Paper Notes: CPU/GPU Task Scheduling with SVM
Last updated on July 27, 2023 pm
Paper Notes: CPU/GPU Task Scheduling with SVM
Info
Smart Multi-Task Scheduling for OpenCL Programs on CPU/GPU Heterogeneous Platforms
Authors: Yuan Wen, Zheng Wang, Michael F.P. O’Boyle
Published in: HiPC 2014 Dec.
DOI: 10.1109/HiPC.2014.7116910
Keywords: GPU, OpenCL, task scheduling, machine learning
Background
Problem
To find the best map from OpenCL application to hardware resource, CPU or GPU.
The requirements are:
- Enlarge the system throughput (STP)
- Reduce the average normalized turn-around time (ANTT)
STP: the number of tasks completed per unit time.
ANTT: the average time between the submission of a task and the completion of it.
Alternative
Other scheduling policies:
- All on CPU
- All on GPU
- First come first serve (FCFS): baseline
- Input size guided: GPU gets the task with larger input size
- Work item guided: GPU gets the task with larger number of work items
Key Idea
Predict the speedup of a task. Speedup is defined as the ratio of the execution time of a task on CPU to that on GPU.
Organize all OpenCL tasks into a queue based on predicted speedup and runtime data transfer size. High speedup side tasks are scheduled to GPU, while low speedup side tasks are scheduled to CPU.
When CPU or GPU is idle, pop the task from the queue’s two side accordingly, until the end of the queue.
Implementation
The predictor takes in:
- Static code features
- Runtime features
Output a speedup category of the task. Tow categories are used: high speedup side and low speedup side.
Use Support Vector Machines classifier and train / evaluate with leave-one-out cross-validation.
The larger the square is, the more important the feature is.
Experiment
The experiment took place on real machine.
35 OpenCL benchmarks are used.
Limitation
- To compare with the best STP queue (comes from exhaustive searching), there is still 50% gap. As speedup is only one proxy of execution time. (Impossible to find the best ANTT queue)

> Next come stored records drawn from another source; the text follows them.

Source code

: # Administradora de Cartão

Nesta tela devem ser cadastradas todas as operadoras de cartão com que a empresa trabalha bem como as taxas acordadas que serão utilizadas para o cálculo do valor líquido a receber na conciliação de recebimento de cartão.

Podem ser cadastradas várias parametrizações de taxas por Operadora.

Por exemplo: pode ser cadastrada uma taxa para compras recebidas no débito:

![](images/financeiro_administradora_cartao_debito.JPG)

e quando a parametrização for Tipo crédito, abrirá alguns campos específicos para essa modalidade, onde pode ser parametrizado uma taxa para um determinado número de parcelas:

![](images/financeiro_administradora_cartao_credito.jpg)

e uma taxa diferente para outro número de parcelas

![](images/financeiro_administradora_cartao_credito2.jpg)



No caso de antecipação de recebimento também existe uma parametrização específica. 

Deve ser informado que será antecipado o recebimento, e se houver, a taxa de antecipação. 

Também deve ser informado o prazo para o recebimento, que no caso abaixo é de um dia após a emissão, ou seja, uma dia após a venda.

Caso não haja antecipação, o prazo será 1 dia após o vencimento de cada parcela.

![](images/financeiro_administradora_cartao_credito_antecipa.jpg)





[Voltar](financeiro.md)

- prediction accuracy is not high enough. On STP, SVM model is 87% accurate, decision tree model is 72%.
- coarse-grained classification. Only two categories are used. Enlarge the number of categories may improve the performance but not always.
Y. Wen, Z. Wang and M. F.P. O’Boyle, “Smart Multi-Task Scheduling for OpenCL Programs on CPU/GPU Heterogeneous Platforms,” 2014 21st International Conference on High Performance Computing (HiPC), Goa, India, 2014, pp. 1-10, doi: 10.1109/HiPC.2014.7116910.